La repetición de la estrofa aclara el sentido de la obra: “Careful the wish you make, wishes are children; careful the path they take: wishes come true, not free.” Los deseos se hacen realidad, pero siempre se paga un precio, sería la traducción de esto último. Esto es lo que no nos cuentan los manuales de autoayuda. Que a lo mejor no vale la pena perseguir nuestros deseos, afirmar nuestro ego, lograr el éxito. Hay un precio y hay una responsabilidad, y siempre tenemos que sopesar y actuar según esa responsabilidad: la vida es, en Sondheim y no en Paulo Coelho, compleja. Sondheim escribió un cuarteto para el disco de Barbra Streisand Back to Broadway que en cierto modo aclara el sentido fuera de la trama, pero también lo limita: a Streisand le interesaba cantar la canción como madre (está dedicada a su hijo Jason) y para ella era importante concretar este sentido. Su versión es sobre cómo educar a los hijos. Yo creo que la canción resuena muy bien con un concepto más amplio de transmisión responsable de conocimiento, actitudes y modelos de comportamiento. Por su parte Mandy Patinkin en su disco Oscar and Steve hace algo mucho más interesante: un medley en el que combina “You’ve Got to be Carefully Taught”, la canción anti racista de South Pacific y “Children Will Listen”. Y da en el clavo: el odio se aprende, cuidado con cómo lo enseñamos. Aquí el contenido pedagógico de la canción está claro.
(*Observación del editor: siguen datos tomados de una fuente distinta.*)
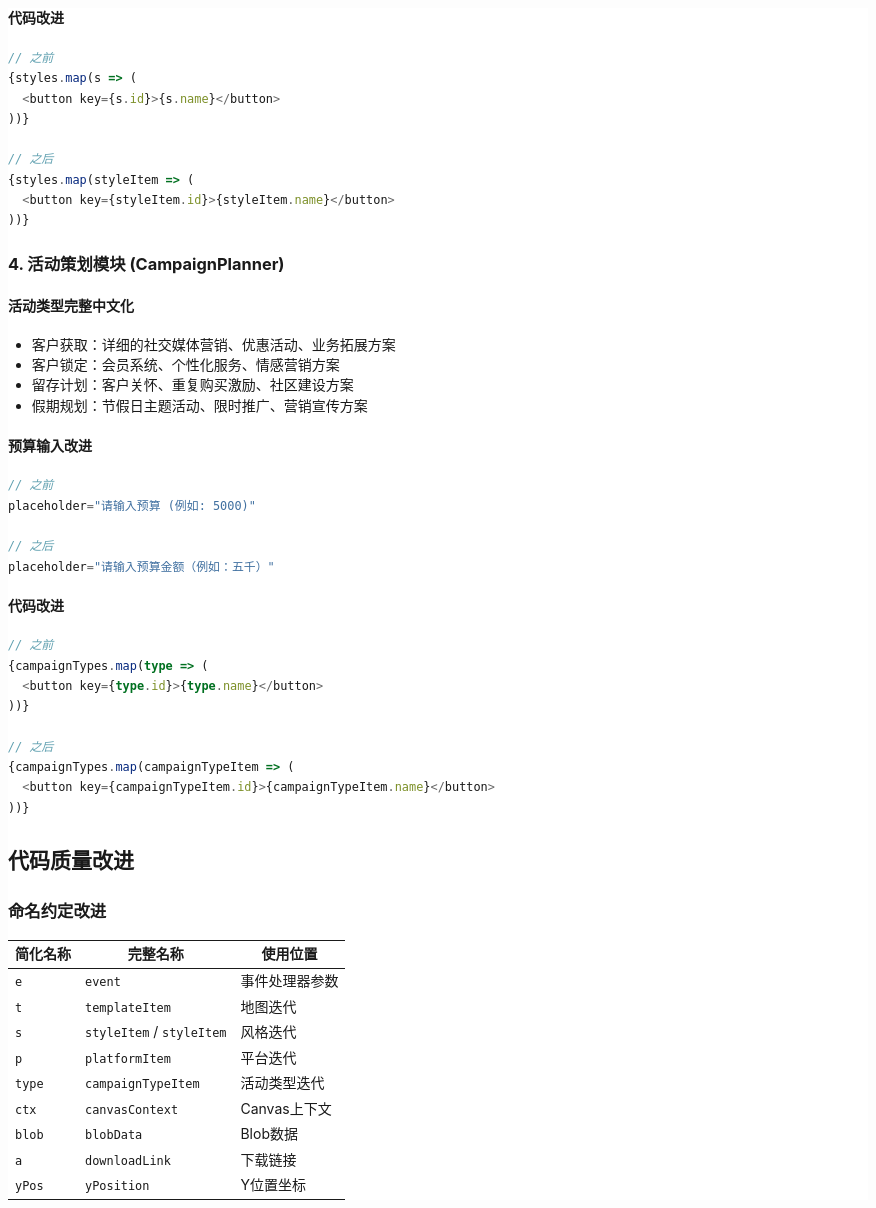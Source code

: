 #### 代码改进
```typescript
// 之前
{styles.map(s => (
  <button key={s.id}>{s.name}</button>
))}

// 之后
{styles.map(styleItem => (
  <button key={styleItem.id}>{styleItem.name}</button>
))}
```

### 4. 活动策划模块 (CampaignPlanner)

#### 活动类型完整中文化
- 客户获取：详细的社交媒体营销、优惠活动、业务拓展方案
- 客户锁定：会员系统、个性化服务、情感营销方案
- 留存计划：客户关怀、重复购买激励、社区建设方案
- 假期规划：节假日主题活动、限时推广、营销宣传方案

#### 预算输入改进
```typescript
// 之前
placeholder="请输入预算 (例如: 5000)"

// 之后
placeholder="请输入预算金额（例如：五千）"
```

#### 代码改进
```typescript
// 之前
{campaignTypes.map(type => (
  <button key={type.id}>{type.name}</button>
))}

// 之后
{campaignTypes.map(campaignTypeItem => (
  <button key={campaignTypeItem.id}>{campaignTypeItem.name}</button>
))}
```

## 代码质量改进

### 命名约定改进
| 简化名称 | 完整名称 | 使用位置 |
|---------|---------|---------|
| `e` | `event` | 事件处理器参数 |
| `t` | `templateItem` | 地图迭代 |
| `s` | `styleItem` / `styleItem` | 风格迭代 |
| `p` | `platformItem` | 平台迭代 |
| `type` | `campaignTypeItem` | 活动类型迭代 |
| `ctx` | `canvasContext` | Canvas上下文 |
| `blob` | `blobData` | Blob数据 |
| `a` | `downloadLink` | 下载链接 |
| `yPos` | `yPosition` | Y位置坐标 |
Dicho de otra manera, escribir ciertos posts, ciertos twits frivolizando sobre la muerte y convirtiendo a los seres humanos en objetos de odio sin matices puede satisfacer un deseo de notoriedad y resultar gracioso. Pero el caso es que millones de personas haciendo lo mismo crean una historia, y la gente escucha. Quienes vengan detrás entrarán en un mundo en que, queriéndolo o sin quererlo, hemos contribuido a frivolizar sobre la muerte, a tener una noción fascista del enemigo. Y no todos, pero algunos se unirán a esta idea que respiran, porque a fuerza de repetición se va naturalizando. Y poco a poco se erosionan ideas y sentimientos, porque es más hablar que pensar, posicionarse que reflexionar. Y poco a poco contribuimos a que la incomunicación nos invada a fuerza de gritos. Nadie, ciertamente no Cassandra, tiene culpa o responsabilidad completa en estos temas, pero su actitud refleja un movimiento hacia la contaminación cultural, que puede naturalizar polarizaciones y odios. Y la reflexión debe sobreponerse a todo. Pensar, es todo lo que hace falta. Empatizar. Escuchar. Contar historias. Con responsabilidad.